Pictures paired with source code >>
---------------
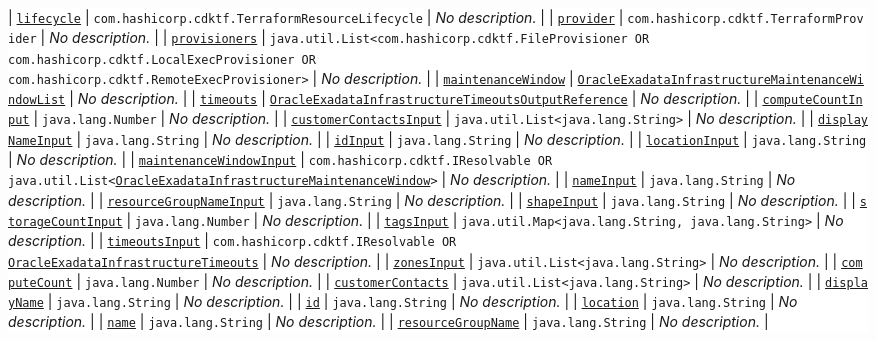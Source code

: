 | <code><a href="#@cdktf/provider-azurerm.oracleExadataInfrastructure.OracleExadataInfrastructure.property.lifecycle">lifecycle</a></code> | <code>com.hashicorp.cdktf.TerraformResourceLifecycle</code> | *No description.* |
| <code><a href="#@cdktf/provider-azurerm.oracleExadataInfrastructure.OracleExadataInfrastructure.property.provider">provider</a></code> | <code>com.hashicorp.cdktf.TerraformProvider</code> | *No description.* |
| <code><a href="#@cdktf/provider-azurerm.oracleExadataInfrastructure.OracleExadataInfrastructure.property.provisioners">provisioners</a></code> | <code>java.util.List<com.hashicorp.cdktf.FileProvisioner OR com.hashicorp.cdktf.LocalExecProvisioner OR com.hashicorp.cdktf.RemoteExecProvisioner></code> | *No description.* |
| <code><a href="#@cdktf/provider-azurerm.oracleExadataInfrastructure.OracleExadataInfrastructure.property.maintenanceWindow">maintenanceWindow</a></code> | <code><a href="#@cdktf/provider-azurerm.oracleExadataInfrastructure.OracleExadataInfrastructureMaintenanceWindowList">OracleExadataInfrastructureMaintenanceWindowList</a></code> | *No description.* |
| <code><a href="#@cdktf/provider-azurerm.oracleExadataInfrastructure.OracleExadataInfrastructure.property.timeouts">timeouts</a></code> | <code><a href="#@cdktf/provider-azurerm.oracleExadataInfrastructure.OracleExadataInfrastructureTimeoutsOutputReference">OracleExadataInfrastructureTimeoutsOutputReference</a></code> | *No description.* |
| <code><a href="#@cdktf/provider-azurerm.oracleExadataInfrastructure.OracleExadataInfrastructure.property.computeCountInput">computeCountInput</a></code> | <code>java.lang.Number</code> | *No description.* |
| <code><a href="#@cdktf/provider-azurerm.oracleExadataInfrastructure.OracleExadataInfrastructure.property.customerContactsInput">customerContactsInput</a></code> | <code>java.util.List<java.lang.String></code> | *No description.* |
| <code><a href="#@cdktf/provider-azurerm.oracleExadataInfrastructure.OracleExadataInfrastructure.property.displayNameInput">displayNameInput</a></code> | <code>java.lang.String</code> | *No description.* |
| <code><a href="#@cdktf/provider-azurerm.oracleExadataInfrastructure.OracleExadataInfrastructure.property.idInput">idInput</a></code> | <code>java.lang.String</code> | *No description.* |
| <code><a href="#@cdktf/provider-azurerm.oracleExadataInfrastructure.OracleExadataInfrastructure.property.locationInput">locationInput</a></code> | <code>java.lang.String</code> | *No description.* |
| <code><a href="#@cdktf/provider-azurerm.oracleExadataInfrastructure.OracleExadataInfrastructure.property.maintenanceWindowInput">maintenanceWindowInput</a></code> | <code>com.hashicorp.cdktf.IResolvable OR java.util.List<<a href="#@cdktf/provider-azurerm.oracleExadataInfrastructure.OracleExadataInfrastructureMaintenanceWindow">OracleExadataInfrastructureMaintenanceWindow</a>></code> | *No description.* |
| <code><a href="#@cdktf/provider-azurerm.oracleExadataInfrastructure.OracleExadataInfrastructure.property.nameInput">nameInput</a></code> | <code>java.lang.String</code> | *No description.* |
| <code><a href="#@cdktf/provider-azurerm.oracleExadataInfrastructure.OracleExadataInfrastructure.property.resourceGroupNameInput">resourceGroupNameInput</a></code> | <code>java.lang.String</code> | *No description.* |
| <code><a href="#@cdktf/provider-azurerm.oracleExadataInfrastructure.OracleExadataInfrastructure.property.shapeInput">shapeInput</a></code> | <code>java.lang.String</code> | *No description.* |
| <code><a href="#@cdktf/provider-azurerm.oracleExadataInfrastructure.OracleExadataInfrastructure.property.storageCountInput">storageCountInput</a></code> | <code>java.lang.Number</code> | *No description.* |
| <code><a href="#@cdktf/provider-azurerm.oracleExadataInfrastructure.OracleExadataInfrastructure.property.tagsInput">tagsInput</a></code> | <code>java.util.Map<java.lang.String, java.lang.String></code> | *No description.* |
| <code><a href="#@cdktf/provider-azurerm.oracleExadataInfrastructure.OracleExadataInfrastructure.property.timeoutsInput">timeoutsInput</a></code> | <code>com.hashicorp.cdktf.IResolvable OR <a href="#@cdktf/provider-azurerm.oracleExadataInfrastructure.OracleExadataInfrastructureTimeouts">OracleExadataInfrastructureTimeouts</a></code> | *No description.* |
| <code><a href="#@cdktf/provider-azurerm.oracleExadataInfrastructure.OracleExadataInfrastructure.property.zonesInput">zonesInput</a></code> | <code>java.util.List<java.lang.String></code> | *No description.* |
| <code><a href="#@cdktf/provider-azurerm.oracleExadataInfrastructure.OracleExadataInfrastructure.property.computeCount">computeCount</a></code> | <code>java.lang.Number</code> | *No description.* |
| <code><a href="#@cdktf/provider-azurerm.oracleExadataInfrastructure.OracleExadataInfrastructure.property.customerContacts">customerContacts</a></code> | <code>java.util.List<java.lang.String></code> | *No description.* |
| <code><a href="#@cdktf/provider-azurerm.oracleExadataInfrastructure.OracleExadataInfrastructure.property.displayName">displayName</a></code> | <code>java.lang.String</code> | *No description.* |
| <code><a href="#@cdktf/provider-azurerm.oracleExadataInfrastructure.OracleExadataInfrastructure.property.id">id</a></code> | <code>java.lang.String</code> | *No description.* |
| <code><a href="#@cdktf/provider-azurerm.oracleExadataInfrastructure.OracleExadataInfrastructure.property.location">location</a></code> | <code>java.lang.String</code> | *No description.* |
| <code><a href="#@cdktf/provider-azurerm.oracleExadataInfrastructure.OracleExadataInfrastructure.property.name">name</a></code> | <code>java.lang.String</code> | *No description.* |
| <code><a href="#@cdktf/provider-azurerm.oracleExadataInfrastructure.OracleExadataInfrastructure.property.resourceGroupName">resourceGroupName</a></code> | <code>java.lang.String</code> | *No description.* |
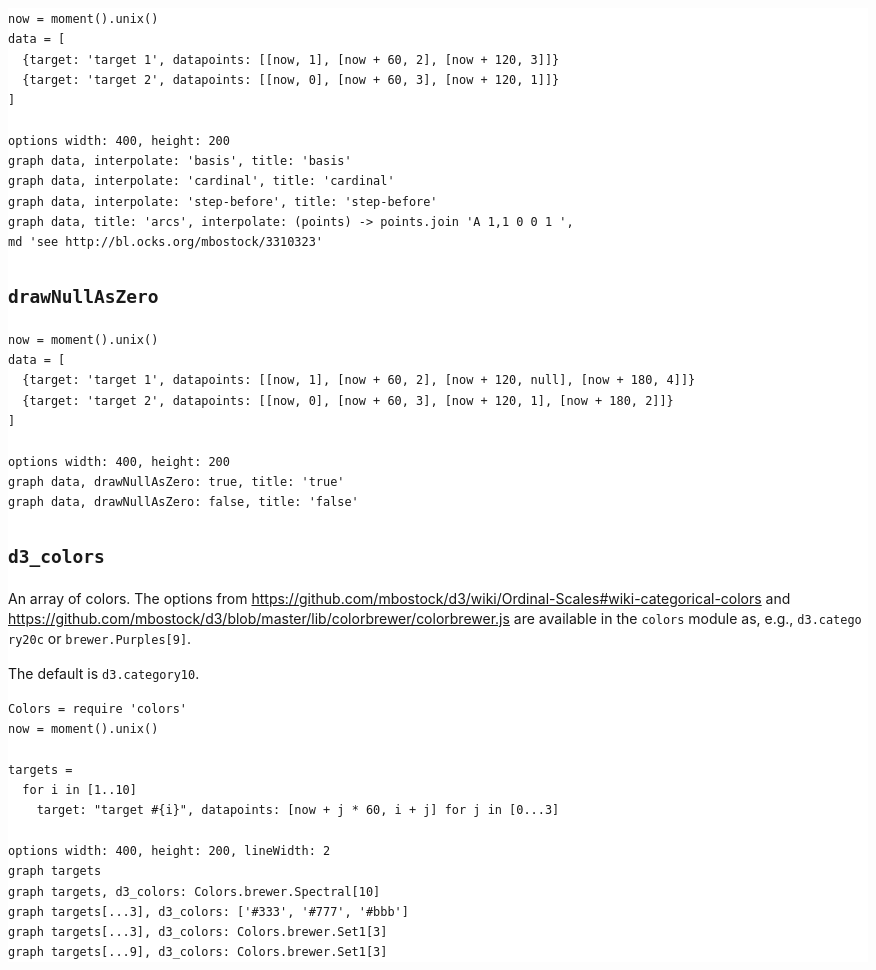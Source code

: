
 ```
now = moment().unix()
data = [
  {target: 'target 1', datapoints: [[now, 1], [now + 60, 2], [now + 120, 3]]}
  {target: 'target 2', datapoints: [[now, 0], [now + 60, 3], [now + 120, 1]]}
]

options width: 400, height: 200
graph data, interpolate: 'basis', title: 'basis'
graph data, interpolate: 'cardinal', title: 'cardinal'
graph data, interpolate: 'step-before', title: 'step-before'
graph data, title: 'arcs', interpolate: (points) -> points.join 'A 1,1 0 0 1 ',
md 'see http://bl.ocks.org/mbostock/3310323'
```

## `drawNullAsZero`

```
now = moment().unix()
data = [
  {target: 'target 1', datapoints: [[now, 1], [now + 60, 2], [now + 120, null], [now + 180, 4]]}
  {target: 'target 2', datapoints: [[now, 0], [now + 60, 3], [now + 120, 1], [now + 180, 2]]}
]

options width: 400, height: 200
graph data, drawNullAsZero: true, title: 'true'
graph data, drawNullAsZero: false, title: 'false'
```

## `d3_colors`

An array of colors. The options from https://github.com/mbostock/d3/wiki/Ordinal-Scales#wiki-categorical-colors
and https://github.com/mbostock/d3/blob/master/lib/colorbrewer/colorbrewer.js
are available in the `colors` module as, e.g., `d3.category20c` or `brewer.Purples[9]`.

The default is `d3.category10`.

```
Colors = require 'colors'
now = moment().unix()

targets =
  for i in [1..10]
    target: "target #{i}", datapoints: [now + j * 60, i + j] for j in [0...3]

options width: 400, height: 200, lineWidth: 2
graph targets
graph targets, d3_colors: Colors.brewer.Spectral[10]
graph targets[...3], d3_colors: ['#333', '#777', '#bbb']
graph targets[...3], d3_colors: Colors.brewer.Set1[3]
graph targets[...9], d3_colors: Colors.brewer.Set1[3]
```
---------------
WORK INSTRUCTION >>
A word-for-word copy of the records is required. Leave out every picture.

RESULT OF THIS EXERCISE >>
Source code

: | <code><a href="#@cdktf/provider-azurerm.oracleExadataInfrastructure.OracleExadataInfrastructure.property.lifecycle">lifecycle</a></code> | <code>com.hashicorp.cdktf.TerraformResourceLifecycle</code> | *No description.* |
| <code><a href="#@cdktf/provider-azurerm.oracleExadataInfrastructure.OracleExadataInfrastructure.property.provider">provider</a></code> | <code>com.hashicorp.cdktf.TerraformProvider</code> | *No description.* |
| <code><a href="#@cdktf/provider-azurerm.oracleExadataInfrastructure.OracleExadataInfrastructure.property.provisioners">provisioners</a></code> | <code>java.util.List<com.hashicorp.cdktf.FileProvisioner OR com.hashicorp.cdktf.LocalExecProvisioner OR com.hashicorp.cdktf.RemoteExecProvisioner></code> | *No description.* |
| <code><a href="#@cdktf/provider-azurerm.oracleExadataInfrastructure.OracleExadataInfrastructure.property.maintenanceWindow">maintenanceWindow</a></code> | <code><a href="#@cdktf/provider-azurerm.oracleExadataInfrastructure.OracleExadataInfrastructureMaintenanceWindowList">OracleExadataInfrastructureMaintenanceWindowList</a></code> | *No description.* |
| <code><a href="#@cdktf/provider-azurerm.oracleExadataInfrastructure.OracleExadataInfrastructure.property.timeouts">timeouts</a></code> | <code><a href="#@cdktf/provider-azurerm.oracleExadataInfrastructure.OracleExadataInfrastructureTimeoutsOutputReference">OracleExadataInfrastructureTimeoutsOutputReference</a></code> | *No description.* |
| <code><a href="#@cdktf/provider-azurerm.oracleExadataInfrastructure.OracleExadataInfrastructure.property.computeCountInput">computeCountInput</a></code> | <code>java.lang.Number</code> | *No description.* |
| <code><a href="#@cdktf/provider-azurerm.oracleExadataInfrastructure.OracleExadataInfrastructure.property.customerContactsInput">customerContactsInput</a></code> | <code>java.util.List<java.lang.String></code> | *No description.* |
| <code><a href="#@cdktf/provider-azurerm.oracleExadataInfrastructure.OracleExadataInfrastructure.property.displayNameInput">displayNameInput</a></code> | <code>java.lang.String</code> | *No description.* |
| <code><a href="#@cdktf/provider-azurerm.oracleExadataInfrastructure.OracleExadataInfrastructure.property.idInput">idInput</a></code> | <code>java.lang.String</code> | *No description.* |
| <code><a href="#@cdktf/provider-azurerm.oracleExadataInfrastructure.OracleExadataInfrastructure.property.locationInput">locationInput</a></code> | <code>java.lang.String</code> | *No description.* |
| <code><a href="#@cdktf/provider-azurerm.oracleExadataInfrastructure.OracleExadataInfrastructure.property.maintenanceWindowInput">maintenanceWindowInput</a></code> | <code>com.hashicorp.cdktf.IResolvable OR java.util.List<<a href="#@cdktf/provider-azurerm.oracleExadataInfrastructure.OracleExadataInfrastructureMaintenanceWindow">OracleExadataInfrastructureMaintenanceWindow</a>></code> | *No description.* |
| <code><a href="#@cdktf/provider-azurerm.oracleExadataInfrastructure.OracleExadataInfrastructure.property.nameInput">nameInput</a></code> | <code>java.lang.String</code> | *No description.* |
| <code><a href="#@cdktf/provider-azurerm.oracleExadataInfrastructure.OracleExadataInfrastructure.property.resourceGroupNameInput">resourceGroupNameInput</a></code> | <code>java.lang.String</code> | *No description.* |
| <code><a href="#@cdktf/provider-azurerm.oracleExadataInfrastructure.OracleExadataInfrastructure.property.shapeInput">shapeInput</a></code> | <code>java.lang.String</code> | *No description.* |
| <code><a href="#@cdktf/provider-azurerm.oracleExadataInfrastructure.OracleExadataInfrastructure.property.storageCountInput">storageCountInput</a></code> | <code>java.lang.Number</code> | *No description.* |
| <code><a href="#@cdktf/provider-azurerm.oracleExadataInfrastructure.OracleExadataInfrastructure.property.tagsInput">tagsInput</a></code> | <code>java.util.Map<java.lang.String, java.lang.String></code> | *No description.* |
| <code><a href="#@cdktf/provider-azurerm.oracleExadataInfrastructure.OracleExadataInfrastructure.property.timeoutsInput">timeoutsInput</a></code> | <code>com.hashicorp.cdktf.IResolvable OR <a href="#@cdktf/provider-azurerm.oracleExadataInfrastructure.OracleExadataInfrastructureTimeouts">OracleExadataInfrastructureTimeouts</a></code> | *No description.* |
| <code><a href="#@cdktf/provider-azurerm.oracleExadataInfrastructure.OracleExadataInfrastructure.property.zonesInput">zonesInput</a></code> | <code>java.util.List<java.lang.String></code> | *No description.* |
| <code><a href="#@cdktf/provider-azurerm.oracleExadataInfrastructure.OracleExadataInfrastructure.property.computeCount">computeCount</a></code> | <code>java.lang.Number</code> | *No description.* |
| <code><a href="#@cdktf/provider-azurerm.oracleExadataInfrastructure.OracleExadataInfrastructure.property.customerContacts">customerContacts</a></code> | <code>java.util.List<java.lang.String></code> | *No description.* |
| <code><a href="#@cdktf/provider-azurerm.oracleExadataInfrastructure.OracleExadataInfrastructure.property.displayName">displayName</a></code> | <code>java.lang.String</code> | *No description.* |
| <code><a href="#@cdktf/provider-azurerm.oracleExadataInfrastructure.OracleExadataInfrastructure.property.id">id</a></code> | <code>java.lang.String</code> | *No description.* |
| <code><a href="#@cdktf/provider-azurerm.oracleExadataInfrastructure.OracleExadataInfrastructure.property.location">location</a></code> | <code>java.lang.String</code> | *No description.* |
| <code><a href="#@cdktf/provider-azurerm.oracleExadataInfrastructure.OracleExadataInfrastructure.property.name">name</a></code> | <code>java.lang.String</code> | *No description.* |
| <code><a href="#@cdktf/provider-azurerm.oracleExadataInfrastructure.OracleExadataInfrastructure.property.resourceGroupName">resourceGroupName</a></code> | <code>java.lang.String</code> | *No description.* |
Source code

:
 ```
now = moment().unix()
data = [
  {target: 'target 1', datapoints: [[now, 1], [now + 60, 2], [now + 120, 3]]}
  {target: 'target 2', datapoints: [[now, 0], [now + 60, 3], [now + 120, 1]]}
]

options width: 400, height: 200
graph data, interpolate: 'basis', title: 'basis'
graph data, interpolate: 'cardinal', title: 'cardinal'
graph data, interpolate: 'step-before', title: 'step-before'
graph data, title: 'arcs', interpolate: (points) -> points.join 'A 1,1 0 0 1 ',
md 'see http://bl.ocks.org/mbostock/3310323'
```

## `drawNullAsZero`

```
now = moment().unix()
data = [
  {target: 'target 1', datapoints: [[now, 1], [now + 60, 2], [now + 120, null], [now + 180, 4]]}
  {target: 'target 2', datapoints: [[now, 0], [now + 60, 3], [now + 120, 1], [now + 180, 2]]}
]

options width: 400, height: 200
graph data, drawNullAsZero: true, title: 'true'
graph data, drawNullAsZero: false, title: 'false'
```

## `d3_colors`

An array of colors. The options from https://github.com/mbostock/d3/wiki/Ordinal-Scales#wiki-categorical-colors
and https://github.com/mbostock/d3/blob/master/lib/colorbrewer/colorbrewer.js
are available in the `colors` module as, e.g., `d3.category20c` or `brewer.Purples[9]`.

The default is `d3.category10`.

```
Colors = require 'colors'
now = moment().unix()

targets =
  for i in [1..10]
    target: "target #{i}", datapoints: [now + j * 60, i + j] for j in [0...3]

options width: 400, height: 200, lineWidth: 2
graph targets
graph targets, d3_colors: Colors.brewer.Spectral[10]
graph targets[...3], d3_colors: ['#333', '#777', '#bbb']
graph targets[...3], d3_colors: Colors.brewer.Set1[3]
graph targets[...9], d3_colors: Colors.brewer.Set1[3]
```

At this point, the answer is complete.